CHOOSING AND PREPARING A NEW COMPUTERFOR REALTIME

This is meant to be a general guideline to help you start to wade through the process of updating your equipment.  The good news here is that the TRAIN Committee has hundreds of excellent volunteers standing by in your state to help you through this process, so don't hesitate to contact your TRAIN Committee for a referral for someone to help you if you need it.  We can put you in touch with a very knowledgeable volunteer in your local area who will help you through the processes.  This is just meant to be a starting point for you. 

It can be a daunting task when it is time to buy a new computer.  There are lots of things to consider:  Processor speed, hard-drive size, touchpad, optical drives, USB ports, sound cards, speakers, screen size, laptop or tablet.  Where does one begin to make this decision that you'll have to live with for several years? 

Heading to a retailer to explore computers and tablets is a good start.  Find a retailer that allows you to explore and actually use the computer or tablet.  If you use an external USB microphone, take it with you to do a trial run of the sound system.  Find a clerk to explain what you do and that there are some unusual requirements for your job.  Explain that you need to do several "checks" to be able to choose the right computer for your needs. Then conduct some testing of the computer. 

Let's explore the important choices you need to make and how to make the best choice.

First, you need to decide how large a computer you want.  If you are an official and rarely move your computer from place to place, you may want to choose a larger screen size.  If you're a freelancer and travel with your computer, you may want to choose a smaller computer.

Many reporters, especially freelancers who are often transporting equipment, are opting to go with a tablet computer like the Microsoft Surface.  You need to be certain that you choose a tablet that runs the Windows 8 operating system in order to run your CAT system properly.  If you are considering going the tablet route, be sure to check with your CAT software vendor to be certain the tablet you're considering has the specs needed to run your software.  Keep in mind that you should read reviews if you're considering a tablet computer.  Some tend to be less sturdy than the laptops.  If the tablet comes with an attachable keyboard, try to go to a retailer that has the model you're interested in to try it out.  They vary greatly on how stable the tablet is when attached to the keyboard. 

The weight of your computer can be affected by the size of the external battery.  Many of the retailers don't insert the battery at all in their computer demos, so if you pick it up and it seems light as a feather, turn it over to see whether the battery is in or not.  It will affect the weight. 

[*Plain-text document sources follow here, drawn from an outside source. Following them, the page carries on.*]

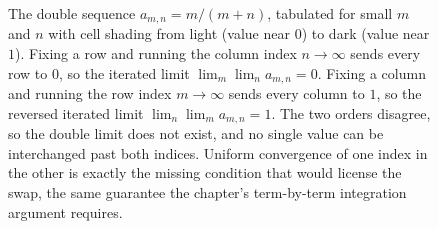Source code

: \begin{figure}[ht]
\centering
{}
\caption[Order of limits matters for a double sequence]{The double sequence
$a_{m,n}=m/(m+n)$, tabulated for small $m$ and $n$ with cell shading from
light (value near $0$) to dark (value near $1$). Fixing a row and running
the column index $n\to\infty$ sends every row to $0$, so the iterated limit
$\lim_{m}\lim_{n}a_{m,n}=0$. Fixing a column and running the row index
$m\to\infty$ sends every column to $1$, so the reversed iterated limit
$\lim_{n}\lim_{m}a_{m,n}=1$. The two orders disagree, so the double limit
does not exist, and no single value can be interchanged past both indices.
Uniform convergence of one index in the other is exactly the missing
condition that would license the swap, the same guarantee the chapter's
term-by-term integration argument requires.}
\label{fig:vol02:ch04:double-limit}
\end{figure}

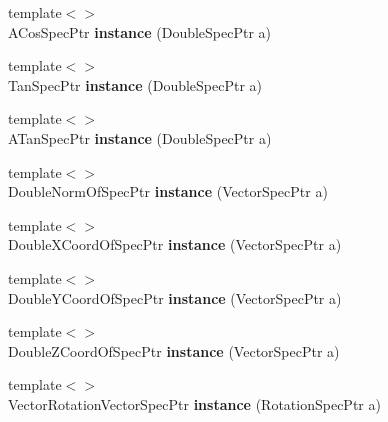 \begin{DoxyCompactItemize}
\item 
\hypertarget{namespacegiskard__suturo_a90365cb4144b945c507060b660162bae}{{\footnotesize template$<$$>$ }\\A\-Cos\-Spec\-Ptr {\bfseries instance} (Double\-Spec\-Ptr a)}\label{namespacegiskard__suturo_a90365cb4144b945c507060b660162bae}

\item 
\hypertarget{namespacegiskard__suturo_afaab4e44c6344f6ec35bc1ec21356425}{{\footnotesize template$<$$>$ }\\Tan\-Spec\-Ptr {\bfseries instance} (Double\-Spec\-Ptr a)}\label{namespacegiskard__suturo_afaab4e44c6344f6ec35bc1ec21356425}

\item 
\hypertarget{namespacegiskard__suturo_a6cb64f369af05bcc810634f853d650aa}{{\footnotesize template$<$$>$ }\\A\-Tan\-Spec\-Ptr {\bfseries instance} (Double\-Spec\-Ptr a)}\label{namespacegiskard__suturo_a6cb64f369af05bcc810634f853d650aa}

\item 
\hypertarget{namespacegiskard__suturo_a0f1fb6cdd09e3c56275e5cebc2c091cd}{{\footnotesize template$<$$>$ }\\Double\-Norm\-Of\-Spec\-Ptr {\bfseries instance} (Vector\-Spec\-Ptr a)}\label{namespacegiskard__suturo_a0f1fb6cdd09e3c56275e5cebc2c091cd}

\item 
\hypertarget{namespacegiskard__suturo_aa981c329e4a8286cc5a9f4c211aed21c}{{\footnotesize template$<$$>$ }\\Double\-X\-Coord\-Of\-Spec\-Ptr {\bfseries instance} (Vector\-Spec\-Ptr a)}\label{namespacegiskard__suturo_aa981c329e4a8286cc5a9f4c211aed21c}

\item 
\hypertarget{namespacegiskard__suturo_a2dd6e3d1972501f0f4468ea39b6c2f8f}{{\footnotesize template$<$$>$ }\\Double\-Y\-Coord\-Of\-Spec\-Ptr {\bfseries instance} (Vector\-Spec\-Ptr a)}\label{namespacegiskard__suturo_a2dd6e3d1972501f0f4468ea39b6c2f8f}

\item 
\hypertarget{namespacegiskard__suturo_a95468d83175393b34c4508cebe5f4036}{{\footnotesize template$<$$>$ }\\Double\-Z\-Coord\-Of\-Spec\-Ptr {\bfseries instance} (Vector\-Spec\-Ptr a)}\label{namespacegiskard__suturo_a95468d83175393b34c4508cebe5f4036}

\item 
\hypertarget{namespacegiskard__suturo_aa687b7ec154d6e1cd7fe3a418b01e33c}{{\footnotesize template$<$$>$ }\\Vector\-Rotation\-Vector\-Spec\-Ptr {\bfseries instance} (Rotation\-Spec\-Ptr a)}\label{namespacegiskard__suturo_aa687b7ec154d6e1cd7fe3a418b01e33c}


\end{DoxyCompactItemize}
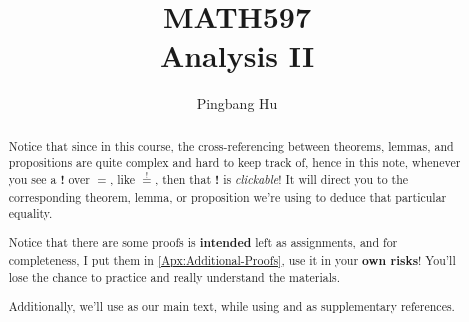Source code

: \documentclass[a4paper]{article}
\author{Pingbang Hu}
\title{MATH597\\Analysis II}
\begin{document}
\maketitle

\begin{abstract}
	Notice that since in this course, the cross-referencing between theorems, lemmas, and propositions are quite complex and
	hard to keep track of, hence in this note, whenever you see a \textbf{!} over \(=\), like \(\overset{!}{=}\), then that
	\textbf{!} is \emph{clickable}! It will direct you to the corresponding theorem, lemma, or proposition we're using to deduce that particular
	equality.

	\par Notice that there are some proofs is \textbf{intended} left as assignments, and for completeness, I put them in \autoref{Apx:Additional-Proofs},
	use it in your \textbf{own risks}! You'll lose the chance to practice and really understand the materials.

	\par Additionally, we'll use \cite{folland1999real} as our main text, while using \cite{tao2013introduction} and \cite{axler2019measure} as supplementary references.
\end{abstract}

\tableofcontents


\newpage
\appendix
\appendixpage



\newpage
\printbibliography
\end{document}
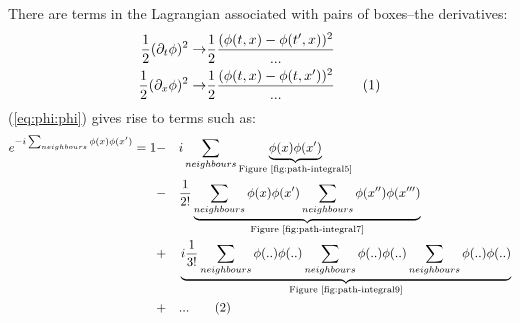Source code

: \documentclass[]{article}
\newcommand\numberthis{\addtocounter{equation}{1}\tag{\theequation}}
\begin{document}
There are terms in the Lagrangian associated with pairs of boxes--the derivatives:
\begin{align*}
	\frac{1}{2}(\partial_t \phi)^2 \rightarrow& \frac{1}{2}\frac{(\phi(t,x)-\phi(t^\prime,x))^2}{...}\\
	\frac{1}{2}(\partial_x \phi)^2 \rightarrow& \frac{1}{2}\frac{(\phi(t,x)-\phi(t,x^\prime))^2}{...} \numberthis \label{eq:phi:phi}
\end{align*}
(\ref{eq:phi:phi}) gives rise to terms such as:
\begin{alignat*}{2}
	e^{- i \sum_{neighbours} \phi(x) \phi(x^\prime)}=1& -&& i \sum_{neighbours} \underbrace{\phi(x) \phi(x^\prime)}_\text{Figure \ref{fig:path-integral5}}\\
&-&& \frac{1}{2!}\underbrace{\sum_{neighbours} \phi(x) \phi(x^\prime)\sum_{neighbours} \phi(x^{\prime\prime}) \phi(x^{\prime\prime\prime})}_\text{Figure \ref{fig:path-integral7}}\\
&+&&\underbrace{i\frac{1}{3!}\sum_{neighbours}\phi(..)\phi(..)\sum_{neighbours}\phi(..)\phi(..)\sum_{neighbours}\phi(..)\phi(..)}_\text{Figure \ref{fig:path-integral9}}\\
&+&& ... \numberthis \label{eq:path:integral:expanded}
\end{alignat*}
\end{document}
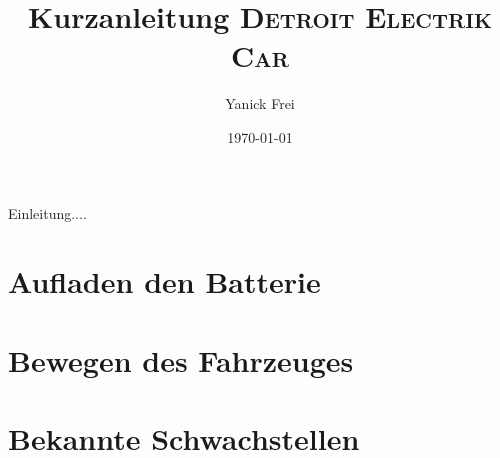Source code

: \documentclass[a5paper]{fhnwreport}
\title{Kurzanleitung \textsc{Detroit Electrik Car}}
\author{Yanick Frei}
\date{\today}
\begin{document}
\maketitle

\newpage \newpage

Einleitung.... \newpage \newpage
\tableofcontents

\section{Aufladen den Batterie}

\section{Bewegen des Fahrzeuges}

\section{Bekannte Schwachstellen}
\end{document}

The other thing that affects weight is whether a CD-Rom is included or not.  If you travel a great deal, you may decide you do not want a CD-Rom drive (now BluRay) at all.  Anything you want to load onto the computer can be done through downloading from a web site or through a thumb drive. 

Another option is to purchase an external portable CD-Rom drive.  This can be a good choice for you.  Many of us rarely use the CD-Rom except to load programs, so there's really no need to carry that weight daily.  You can purchase for about $60 or $70 an external portable CD-Rom that just sits in a drawer until you need to load something and not add that weight to your computer on a daily basis.  As little as it gets used, it should last many moons.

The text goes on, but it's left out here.